Misconception Three: You can’t be trans and non-binary

This is another comment that I see time and time again, nearly always coming from someone who has done little to no research on the matter. Of course you can be trans and non-binary – and there are loads of amazing people who identify in just that way. 

Non-binary is not a bridging gender until someone transitions. Instead, you can transition and also not want to define yourself under binary ideals. And don’t forget: not all trans people transition, so they can be trans non-binary in this way too! 

It makes a lot of sense to me, but I can see how this could be a little confusing. However, if it doesn’t affect you or your life whatsoever, why question it? Accept it, respect it, and move on with your  day!  

Misconception Four: This is just an online fad

There are really interesting pockets of culture that have given space to gender diverse people across history. In Italy for example, there was a ‘third gender class’ that existed in Naples in the 18th century.  The two-spirit people of indigenous communities in North America, the Hijra of India, and the Māhū of  Hawaii have all existed for thousands of years.  

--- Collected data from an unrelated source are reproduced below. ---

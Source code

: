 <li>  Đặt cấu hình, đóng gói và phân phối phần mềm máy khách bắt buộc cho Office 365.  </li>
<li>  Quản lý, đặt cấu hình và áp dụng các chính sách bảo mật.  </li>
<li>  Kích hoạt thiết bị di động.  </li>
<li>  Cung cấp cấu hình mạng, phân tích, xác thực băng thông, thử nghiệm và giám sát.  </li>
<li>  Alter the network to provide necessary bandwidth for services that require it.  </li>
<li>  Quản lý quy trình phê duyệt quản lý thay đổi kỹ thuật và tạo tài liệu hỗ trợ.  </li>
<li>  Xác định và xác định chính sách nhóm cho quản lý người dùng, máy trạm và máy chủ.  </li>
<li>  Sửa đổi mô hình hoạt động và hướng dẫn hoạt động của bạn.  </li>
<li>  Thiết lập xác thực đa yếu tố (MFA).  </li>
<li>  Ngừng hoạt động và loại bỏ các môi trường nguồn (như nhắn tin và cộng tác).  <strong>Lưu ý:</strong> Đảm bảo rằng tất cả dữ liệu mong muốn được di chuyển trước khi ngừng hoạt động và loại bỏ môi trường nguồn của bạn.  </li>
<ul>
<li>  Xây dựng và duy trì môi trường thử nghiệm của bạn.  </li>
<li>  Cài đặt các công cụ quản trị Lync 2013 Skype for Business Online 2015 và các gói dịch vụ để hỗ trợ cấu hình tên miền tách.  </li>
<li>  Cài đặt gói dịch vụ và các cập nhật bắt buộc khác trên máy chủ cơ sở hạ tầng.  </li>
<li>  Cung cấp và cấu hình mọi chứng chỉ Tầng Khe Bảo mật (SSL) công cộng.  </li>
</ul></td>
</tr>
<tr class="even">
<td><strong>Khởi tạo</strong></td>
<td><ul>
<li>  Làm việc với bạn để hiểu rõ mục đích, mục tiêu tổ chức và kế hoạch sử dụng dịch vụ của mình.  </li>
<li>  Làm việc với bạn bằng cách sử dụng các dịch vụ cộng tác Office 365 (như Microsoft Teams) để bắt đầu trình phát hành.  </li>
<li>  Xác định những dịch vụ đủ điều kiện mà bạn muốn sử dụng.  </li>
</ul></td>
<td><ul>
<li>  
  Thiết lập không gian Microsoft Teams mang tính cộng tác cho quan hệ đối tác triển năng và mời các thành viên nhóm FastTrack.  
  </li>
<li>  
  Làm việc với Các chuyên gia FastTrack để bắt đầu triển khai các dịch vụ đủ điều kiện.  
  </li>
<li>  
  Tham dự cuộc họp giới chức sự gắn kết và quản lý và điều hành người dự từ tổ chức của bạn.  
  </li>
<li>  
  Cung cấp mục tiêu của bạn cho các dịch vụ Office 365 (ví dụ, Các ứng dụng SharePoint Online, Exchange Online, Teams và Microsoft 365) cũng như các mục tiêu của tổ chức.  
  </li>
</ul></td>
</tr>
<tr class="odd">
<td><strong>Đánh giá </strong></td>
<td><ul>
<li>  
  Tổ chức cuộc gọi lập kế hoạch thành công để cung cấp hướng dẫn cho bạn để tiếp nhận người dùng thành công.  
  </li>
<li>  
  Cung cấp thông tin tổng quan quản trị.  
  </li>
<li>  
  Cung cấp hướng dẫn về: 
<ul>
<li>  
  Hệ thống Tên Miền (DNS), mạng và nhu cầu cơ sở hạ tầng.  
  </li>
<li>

I could carry on until I was blue in the face, but the issue isn’t the history. The fact is that now we all have phones in our hands, and we can see so much more of the world than ever before. So it becomes easy to see things outside of our own existence, and identities of gender diverse people are suddenly more widely visible. We’re not new, a fad, or a trend – you are just seeing more of us.

Misconception Five: Non-binary and intersex are the same thing

Some conversations surrounding non-binary identities wrongly place us into the intersex community. I have had invasive and personal questions about this subject myself. For those that don’t know, intersex is an umbrella term used to describe a wide range of natural bodily variations, outside of standard biological sex determiners. Intersex is not a gender identity, nor is it a sexuality. Instead, it is a physical or hormonal bodily difference in individuals. Non-binary is a gender identity. You can be intersex and non-binary, or intersex and any other gender identity. If you’re interested in learning more about intersex people, and the particular challenges they face in society, follow this link to the Intersex Justice Project.

But gender-neutral pronouns are so weird to use!

Personally, I find the game of golf weird, but I won’t negate its existence! You don’t have to be completely au fait with everything in the world for it to exist. To be blunt, get over it.

For those that use gender-neutral pronouns like ze/zim, they/ them, they/she, xe/xem or he/they, they are a really important part of our identity. We need you to use these pronouns to show us you recognise us as the humans we are.  

Whether you feel comfortable or not, it is basic human decency to refer to someone with the pronouns they use.

So where do we go from here?

Well, keep learning. The device you are reading this article on can take you on to countless more resources. As a non-binary educator, I am always learning, so all I ask of you is to keep on doing the work too.  

None of these issues will go away overnight, but if more people outside of the community did the work as allies, together, we could make the world an easier place to live for trans and non-binary people.